### INSTRUCTIONS TO FOLLOW
The answer must be a single number: how many lines in the records below contain the word "down".

### RECORDS SUPPLIED
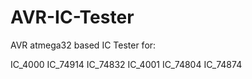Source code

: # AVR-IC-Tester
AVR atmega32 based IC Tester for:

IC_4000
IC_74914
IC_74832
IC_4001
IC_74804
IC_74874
--
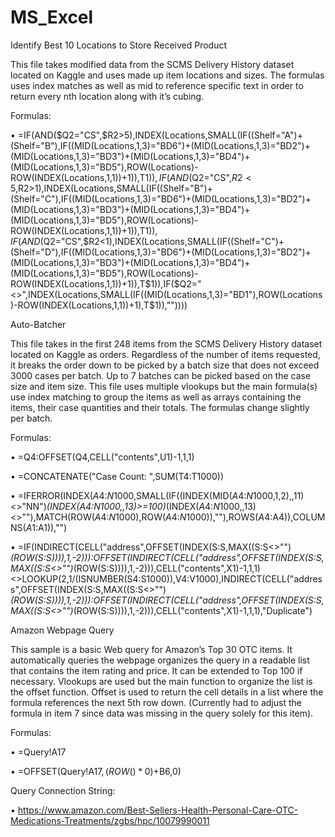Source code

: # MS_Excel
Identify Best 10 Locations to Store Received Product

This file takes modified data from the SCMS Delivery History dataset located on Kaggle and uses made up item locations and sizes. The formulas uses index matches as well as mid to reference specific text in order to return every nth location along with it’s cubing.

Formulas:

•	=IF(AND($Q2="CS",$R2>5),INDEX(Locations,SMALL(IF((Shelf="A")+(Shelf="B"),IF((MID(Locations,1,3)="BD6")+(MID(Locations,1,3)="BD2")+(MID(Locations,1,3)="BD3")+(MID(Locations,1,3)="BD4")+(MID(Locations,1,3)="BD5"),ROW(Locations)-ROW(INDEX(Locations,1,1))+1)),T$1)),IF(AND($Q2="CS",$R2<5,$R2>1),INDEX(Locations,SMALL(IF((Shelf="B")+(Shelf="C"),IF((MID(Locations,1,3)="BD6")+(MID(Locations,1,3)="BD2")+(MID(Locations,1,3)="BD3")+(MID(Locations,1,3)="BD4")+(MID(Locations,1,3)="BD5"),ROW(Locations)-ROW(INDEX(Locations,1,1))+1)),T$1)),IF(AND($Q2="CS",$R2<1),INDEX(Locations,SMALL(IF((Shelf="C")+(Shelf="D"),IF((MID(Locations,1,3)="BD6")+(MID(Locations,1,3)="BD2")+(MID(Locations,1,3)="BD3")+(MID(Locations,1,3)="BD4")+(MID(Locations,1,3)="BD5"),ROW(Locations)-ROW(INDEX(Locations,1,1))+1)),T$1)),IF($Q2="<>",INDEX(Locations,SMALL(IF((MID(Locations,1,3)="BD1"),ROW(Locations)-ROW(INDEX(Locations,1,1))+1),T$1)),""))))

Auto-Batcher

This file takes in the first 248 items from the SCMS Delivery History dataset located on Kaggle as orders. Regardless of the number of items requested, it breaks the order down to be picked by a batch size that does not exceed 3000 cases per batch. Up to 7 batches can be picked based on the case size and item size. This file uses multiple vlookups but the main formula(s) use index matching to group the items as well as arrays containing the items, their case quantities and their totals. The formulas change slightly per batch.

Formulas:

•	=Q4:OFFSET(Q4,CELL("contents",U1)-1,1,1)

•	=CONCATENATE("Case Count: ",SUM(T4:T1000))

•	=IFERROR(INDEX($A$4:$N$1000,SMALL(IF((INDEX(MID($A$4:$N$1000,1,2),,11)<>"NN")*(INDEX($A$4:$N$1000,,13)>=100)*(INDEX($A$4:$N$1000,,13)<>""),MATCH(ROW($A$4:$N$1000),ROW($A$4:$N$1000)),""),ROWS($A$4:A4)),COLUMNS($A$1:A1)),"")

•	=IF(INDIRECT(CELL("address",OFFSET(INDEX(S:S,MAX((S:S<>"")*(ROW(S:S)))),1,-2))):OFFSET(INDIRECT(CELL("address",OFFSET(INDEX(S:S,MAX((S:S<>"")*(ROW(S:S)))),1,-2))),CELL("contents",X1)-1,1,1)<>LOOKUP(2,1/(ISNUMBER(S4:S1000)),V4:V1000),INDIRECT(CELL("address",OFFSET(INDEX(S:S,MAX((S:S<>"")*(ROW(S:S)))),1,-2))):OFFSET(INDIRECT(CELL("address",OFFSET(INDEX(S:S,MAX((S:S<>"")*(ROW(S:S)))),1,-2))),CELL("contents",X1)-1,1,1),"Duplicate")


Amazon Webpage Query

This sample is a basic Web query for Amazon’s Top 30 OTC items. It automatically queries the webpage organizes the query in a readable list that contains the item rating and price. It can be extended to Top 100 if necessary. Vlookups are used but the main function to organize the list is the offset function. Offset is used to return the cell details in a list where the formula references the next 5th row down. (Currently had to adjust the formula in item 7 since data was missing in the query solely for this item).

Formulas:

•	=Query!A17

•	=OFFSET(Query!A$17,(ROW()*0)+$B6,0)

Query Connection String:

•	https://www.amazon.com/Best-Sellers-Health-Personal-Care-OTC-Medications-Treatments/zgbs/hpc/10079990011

### EXPECTED ANSWER
2